◆ WHAT IS BEING ASKED ◆
Copy every line from the data below in which the string "INCLUDING" can be found.

◆ Records from a dataset ◆
━━━━

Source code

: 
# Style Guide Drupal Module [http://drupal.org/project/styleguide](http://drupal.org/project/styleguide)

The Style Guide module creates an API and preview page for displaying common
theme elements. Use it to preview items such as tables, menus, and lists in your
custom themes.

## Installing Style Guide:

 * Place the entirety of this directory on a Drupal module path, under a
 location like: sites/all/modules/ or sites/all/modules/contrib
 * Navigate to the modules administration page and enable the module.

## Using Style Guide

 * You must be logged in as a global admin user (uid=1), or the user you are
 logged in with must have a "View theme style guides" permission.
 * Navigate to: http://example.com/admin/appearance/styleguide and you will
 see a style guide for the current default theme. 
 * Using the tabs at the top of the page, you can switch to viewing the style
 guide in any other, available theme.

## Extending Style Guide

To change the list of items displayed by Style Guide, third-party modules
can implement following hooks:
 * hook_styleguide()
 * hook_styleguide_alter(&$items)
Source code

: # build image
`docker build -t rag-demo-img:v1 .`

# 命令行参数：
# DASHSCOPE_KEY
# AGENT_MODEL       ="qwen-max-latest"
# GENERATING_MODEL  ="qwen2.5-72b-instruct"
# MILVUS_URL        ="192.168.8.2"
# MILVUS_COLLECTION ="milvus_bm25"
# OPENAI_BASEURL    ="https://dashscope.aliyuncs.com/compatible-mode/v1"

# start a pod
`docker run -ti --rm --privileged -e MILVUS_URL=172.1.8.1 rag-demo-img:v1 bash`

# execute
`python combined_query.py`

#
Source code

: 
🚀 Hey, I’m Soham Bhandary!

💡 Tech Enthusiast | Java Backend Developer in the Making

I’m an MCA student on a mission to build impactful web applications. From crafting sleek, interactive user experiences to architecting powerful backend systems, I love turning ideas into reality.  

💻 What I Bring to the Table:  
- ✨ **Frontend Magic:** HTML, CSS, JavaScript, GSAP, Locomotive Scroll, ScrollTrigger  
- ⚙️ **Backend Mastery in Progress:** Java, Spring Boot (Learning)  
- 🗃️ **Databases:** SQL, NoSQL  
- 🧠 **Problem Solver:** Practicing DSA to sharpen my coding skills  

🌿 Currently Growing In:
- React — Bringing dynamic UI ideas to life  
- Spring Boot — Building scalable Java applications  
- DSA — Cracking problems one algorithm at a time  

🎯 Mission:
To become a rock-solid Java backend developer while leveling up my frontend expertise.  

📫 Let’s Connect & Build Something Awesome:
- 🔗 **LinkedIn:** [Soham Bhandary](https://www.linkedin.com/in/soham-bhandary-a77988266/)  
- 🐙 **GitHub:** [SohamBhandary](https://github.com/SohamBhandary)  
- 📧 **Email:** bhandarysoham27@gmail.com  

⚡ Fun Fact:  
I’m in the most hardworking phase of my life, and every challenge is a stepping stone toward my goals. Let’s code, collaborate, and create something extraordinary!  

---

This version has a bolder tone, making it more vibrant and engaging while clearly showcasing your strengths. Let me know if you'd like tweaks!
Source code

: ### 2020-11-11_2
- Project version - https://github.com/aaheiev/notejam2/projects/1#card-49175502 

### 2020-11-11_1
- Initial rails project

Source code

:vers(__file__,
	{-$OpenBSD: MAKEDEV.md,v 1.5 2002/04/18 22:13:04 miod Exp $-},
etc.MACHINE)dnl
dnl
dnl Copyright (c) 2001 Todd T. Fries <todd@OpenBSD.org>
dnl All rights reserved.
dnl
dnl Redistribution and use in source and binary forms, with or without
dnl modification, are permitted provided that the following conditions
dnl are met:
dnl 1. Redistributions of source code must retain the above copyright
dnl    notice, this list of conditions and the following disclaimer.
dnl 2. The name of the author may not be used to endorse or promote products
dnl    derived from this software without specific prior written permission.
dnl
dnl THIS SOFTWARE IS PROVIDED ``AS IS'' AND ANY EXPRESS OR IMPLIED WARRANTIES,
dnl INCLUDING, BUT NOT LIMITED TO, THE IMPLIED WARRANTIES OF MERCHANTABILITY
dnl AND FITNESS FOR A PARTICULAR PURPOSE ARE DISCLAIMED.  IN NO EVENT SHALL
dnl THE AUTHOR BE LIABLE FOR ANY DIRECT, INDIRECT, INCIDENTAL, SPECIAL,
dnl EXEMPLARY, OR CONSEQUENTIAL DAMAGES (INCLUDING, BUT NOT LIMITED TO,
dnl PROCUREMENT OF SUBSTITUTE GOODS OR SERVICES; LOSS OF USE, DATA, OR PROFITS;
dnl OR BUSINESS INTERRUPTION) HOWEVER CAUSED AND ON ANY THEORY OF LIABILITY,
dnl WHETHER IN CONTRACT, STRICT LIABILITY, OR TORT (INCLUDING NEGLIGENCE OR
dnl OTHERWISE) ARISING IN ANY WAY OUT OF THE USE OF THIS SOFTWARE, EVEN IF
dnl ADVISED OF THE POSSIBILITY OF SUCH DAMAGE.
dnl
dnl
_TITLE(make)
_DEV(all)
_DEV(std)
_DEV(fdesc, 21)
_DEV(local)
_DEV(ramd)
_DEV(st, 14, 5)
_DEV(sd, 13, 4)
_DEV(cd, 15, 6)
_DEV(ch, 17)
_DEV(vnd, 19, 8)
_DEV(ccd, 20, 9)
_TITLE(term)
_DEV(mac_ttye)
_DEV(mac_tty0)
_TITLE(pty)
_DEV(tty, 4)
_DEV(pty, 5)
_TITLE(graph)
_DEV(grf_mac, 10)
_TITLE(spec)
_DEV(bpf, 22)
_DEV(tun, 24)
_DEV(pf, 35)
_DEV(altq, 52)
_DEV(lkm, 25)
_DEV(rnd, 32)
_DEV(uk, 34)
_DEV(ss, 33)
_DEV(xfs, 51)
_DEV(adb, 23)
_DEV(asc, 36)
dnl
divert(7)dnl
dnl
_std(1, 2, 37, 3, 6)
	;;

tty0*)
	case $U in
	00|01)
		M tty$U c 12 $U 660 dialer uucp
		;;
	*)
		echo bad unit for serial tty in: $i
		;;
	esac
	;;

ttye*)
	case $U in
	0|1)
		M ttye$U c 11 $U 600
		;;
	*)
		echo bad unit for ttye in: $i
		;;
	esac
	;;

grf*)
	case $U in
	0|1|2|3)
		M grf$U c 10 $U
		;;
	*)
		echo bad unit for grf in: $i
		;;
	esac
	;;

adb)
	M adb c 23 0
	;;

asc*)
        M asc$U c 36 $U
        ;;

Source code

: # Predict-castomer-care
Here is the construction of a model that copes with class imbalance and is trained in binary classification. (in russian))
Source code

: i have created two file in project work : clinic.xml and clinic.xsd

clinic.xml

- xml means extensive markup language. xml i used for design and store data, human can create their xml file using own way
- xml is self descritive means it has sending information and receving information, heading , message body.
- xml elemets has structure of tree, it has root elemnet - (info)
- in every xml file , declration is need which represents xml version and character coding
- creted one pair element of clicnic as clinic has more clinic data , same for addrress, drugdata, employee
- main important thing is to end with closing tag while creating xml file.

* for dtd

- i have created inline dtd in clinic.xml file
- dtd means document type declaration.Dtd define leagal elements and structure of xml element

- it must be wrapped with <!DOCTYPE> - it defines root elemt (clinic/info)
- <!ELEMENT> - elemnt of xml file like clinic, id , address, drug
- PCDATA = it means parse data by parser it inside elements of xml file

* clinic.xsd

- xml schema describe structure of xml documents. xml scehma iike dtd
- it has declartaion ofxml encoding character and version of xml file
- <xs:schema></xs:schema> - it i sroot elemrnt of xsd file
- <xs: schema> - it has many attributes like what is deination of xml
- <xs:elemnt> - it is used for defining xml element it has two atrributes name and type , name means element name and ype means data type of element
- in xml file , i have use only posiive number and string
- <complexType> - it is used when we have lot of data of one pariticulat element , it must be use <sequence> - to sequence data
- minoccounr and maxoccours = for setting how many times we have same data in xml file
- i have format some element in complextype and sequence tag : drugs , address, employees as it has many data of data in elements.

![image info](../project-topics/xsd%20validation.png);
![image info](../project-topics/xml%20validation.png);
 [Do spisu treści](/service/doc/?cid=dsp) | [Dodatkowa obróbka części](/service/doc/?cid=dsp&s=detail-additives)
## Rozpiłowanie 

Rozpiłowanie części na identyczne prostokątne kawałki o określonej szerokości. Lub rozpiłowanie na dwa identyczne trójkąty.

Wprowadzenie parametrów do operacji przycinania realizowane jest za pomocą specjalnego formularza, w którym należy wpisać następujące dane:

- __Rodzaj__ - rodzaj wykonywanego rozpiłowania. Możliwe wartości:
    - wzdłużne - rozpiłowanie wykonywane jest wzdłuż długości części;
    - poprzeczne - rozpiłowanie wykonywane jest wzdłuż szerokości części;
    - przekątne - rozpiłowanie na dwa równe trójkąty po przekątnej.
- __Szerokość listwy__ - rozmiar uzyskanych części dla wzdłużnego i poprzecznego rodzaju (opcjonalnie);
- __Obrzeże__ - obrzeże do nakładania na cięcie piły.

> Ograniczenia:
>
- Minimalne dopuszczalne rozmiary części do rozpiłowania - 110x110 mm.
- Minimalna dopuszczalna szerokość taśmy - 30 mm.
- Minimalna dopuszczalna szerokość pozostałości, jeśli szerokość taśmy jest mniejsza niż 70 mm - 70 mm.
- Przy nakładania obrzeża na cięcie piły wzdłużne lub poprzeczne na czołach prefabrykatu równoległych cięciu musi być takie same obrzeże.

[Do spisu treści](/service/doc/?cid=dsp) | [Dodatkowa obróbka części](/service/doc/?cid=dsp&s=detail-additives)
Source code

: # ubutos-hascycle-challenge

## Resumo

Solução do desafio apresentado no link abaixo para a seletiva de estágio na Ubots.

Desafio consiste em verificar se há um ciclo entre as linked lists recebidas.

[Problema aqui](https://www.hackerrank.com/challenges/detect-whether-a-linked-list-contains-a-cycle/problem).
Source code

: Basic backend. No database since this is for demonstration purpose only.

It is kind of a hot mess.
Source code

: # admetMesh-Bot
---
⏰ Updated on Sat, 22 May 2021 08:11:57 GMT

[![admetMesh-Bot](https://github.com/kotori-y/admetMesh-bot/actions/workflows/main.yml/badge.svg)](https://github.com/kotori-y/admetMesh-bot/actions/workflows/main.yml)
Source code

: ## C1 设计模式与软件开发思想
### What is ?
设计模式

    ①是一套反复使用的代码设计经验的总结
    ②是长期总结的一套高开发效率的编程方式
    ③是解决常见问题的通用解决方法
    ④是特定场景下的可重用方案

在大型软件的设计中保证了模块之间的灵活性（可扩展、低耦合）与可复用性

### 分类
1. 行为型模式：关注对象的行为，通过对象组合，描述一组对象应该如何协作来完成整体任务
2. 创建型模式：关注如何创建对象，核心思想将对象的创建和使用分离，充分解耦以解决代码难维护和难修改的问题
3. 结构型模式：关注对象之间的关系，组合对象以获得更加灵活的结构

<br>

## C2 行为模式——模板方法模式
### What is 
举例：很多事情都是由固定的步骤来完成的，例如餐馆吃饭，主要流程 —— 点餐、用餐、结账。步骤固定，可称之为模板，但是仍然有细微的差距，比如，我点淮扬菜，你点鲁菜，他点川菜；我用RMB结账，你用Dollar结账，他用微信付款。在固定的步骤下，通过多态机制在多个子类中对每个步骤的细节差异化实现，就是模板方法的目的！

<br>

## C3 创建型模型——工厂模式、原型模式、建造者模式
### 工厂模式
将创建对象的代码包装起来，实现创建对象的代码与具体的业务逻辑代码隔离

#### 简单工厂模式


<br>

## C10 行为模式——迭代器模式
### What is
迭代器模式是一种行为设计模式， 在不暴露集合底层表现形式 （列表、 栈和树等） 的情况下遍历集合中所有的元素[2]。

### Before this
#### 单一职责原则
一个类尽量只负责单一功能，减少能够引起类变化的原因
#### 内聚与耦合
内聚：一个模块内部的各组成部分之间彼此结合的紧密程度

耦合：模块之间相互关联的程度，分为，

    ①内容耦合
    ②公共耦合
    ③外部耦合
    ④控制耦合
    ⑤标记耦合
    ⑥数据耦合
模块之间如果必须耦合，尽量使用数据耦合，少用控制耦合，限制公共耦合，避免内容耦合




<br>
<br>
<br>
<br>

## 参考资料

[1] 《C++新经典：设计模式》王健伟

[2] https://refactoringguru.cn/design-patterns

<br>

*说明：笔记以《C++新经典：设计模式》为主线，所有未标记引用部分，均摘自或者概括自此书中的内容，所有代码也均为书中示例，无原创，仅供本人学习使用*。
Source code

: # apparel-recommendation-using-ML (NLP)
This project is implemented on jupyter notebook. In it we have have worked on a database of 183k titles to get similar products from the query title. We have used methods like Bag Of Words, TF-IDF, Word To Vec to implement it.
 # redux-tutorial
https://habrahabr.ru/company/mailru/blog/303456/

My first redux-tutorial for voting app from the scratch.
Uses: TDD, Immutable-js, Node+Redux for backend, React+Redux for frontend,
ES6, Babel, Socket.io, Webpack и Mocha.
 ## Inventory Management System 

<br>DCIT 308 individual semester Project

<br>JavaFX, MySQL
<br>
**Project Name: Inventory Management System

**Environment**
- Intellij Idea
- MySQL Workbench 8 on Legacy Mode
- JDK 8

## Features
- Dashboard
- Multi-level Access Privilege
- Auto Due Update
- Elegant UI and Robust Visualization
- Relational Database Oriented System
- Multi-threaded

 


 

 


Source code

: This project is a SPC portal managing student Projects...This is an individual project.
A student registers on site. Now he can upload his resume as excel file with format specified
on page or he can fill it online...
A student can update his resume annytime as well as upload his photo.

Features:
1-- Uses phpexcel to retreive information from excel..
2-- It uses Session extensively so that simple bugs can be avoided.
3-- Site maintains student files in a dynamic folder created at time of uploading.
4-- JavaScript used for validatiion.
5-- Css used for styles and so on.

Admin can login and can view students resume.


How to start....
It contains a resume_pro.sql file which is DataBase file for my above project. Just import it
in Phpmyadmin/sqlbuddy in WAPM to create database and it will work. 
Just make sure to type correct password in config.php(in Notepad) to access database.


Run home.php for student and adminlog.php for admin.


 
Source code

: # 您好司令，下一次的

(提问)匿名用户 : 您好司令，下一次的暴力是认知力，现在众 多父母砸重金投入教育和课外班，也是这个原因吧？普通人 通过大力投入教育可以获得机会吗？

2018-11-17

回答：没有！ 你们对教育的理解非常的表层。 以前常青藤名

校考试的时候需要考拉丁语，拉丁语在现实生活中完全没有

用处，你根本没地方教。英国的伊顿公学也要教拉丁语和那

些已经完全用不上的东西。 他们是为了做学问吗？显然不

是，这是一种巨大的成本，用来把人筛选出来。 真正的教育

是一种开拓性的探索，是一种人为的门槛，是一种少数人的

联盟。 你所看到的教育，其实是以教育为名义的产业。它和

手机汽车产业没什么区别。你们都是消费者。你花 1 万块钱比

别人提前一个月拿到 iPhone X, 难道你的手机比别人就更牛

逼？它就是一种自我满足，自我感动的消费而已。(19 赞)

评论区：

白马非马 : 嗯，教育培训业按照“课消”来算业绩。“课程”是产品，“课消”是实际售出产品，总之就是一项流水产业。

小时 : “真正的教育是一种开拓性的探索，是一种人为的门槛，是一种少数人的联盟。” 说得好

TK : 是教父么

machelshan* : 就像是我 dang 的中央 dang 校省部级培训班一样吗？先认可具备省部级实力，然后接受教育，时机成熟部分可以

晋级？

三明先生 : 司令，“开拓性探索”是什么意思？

━━━━

◆ OUTPUT BELOW ◆
dnl INCLUDING, BUT NOT LIMITED TO, THE IMPLIED WARRANTIES OF MERCHANTABILITY
dnl EXEMPLARY, OR CONSEQUENTIAL DAMAGES (INCLUDING, BUT NOT LIMITED TO,
dnl WHETHER IN CONTRACT, STRICT LIABILITY, OR TORT (INCLUDING NEGLIGENCE OR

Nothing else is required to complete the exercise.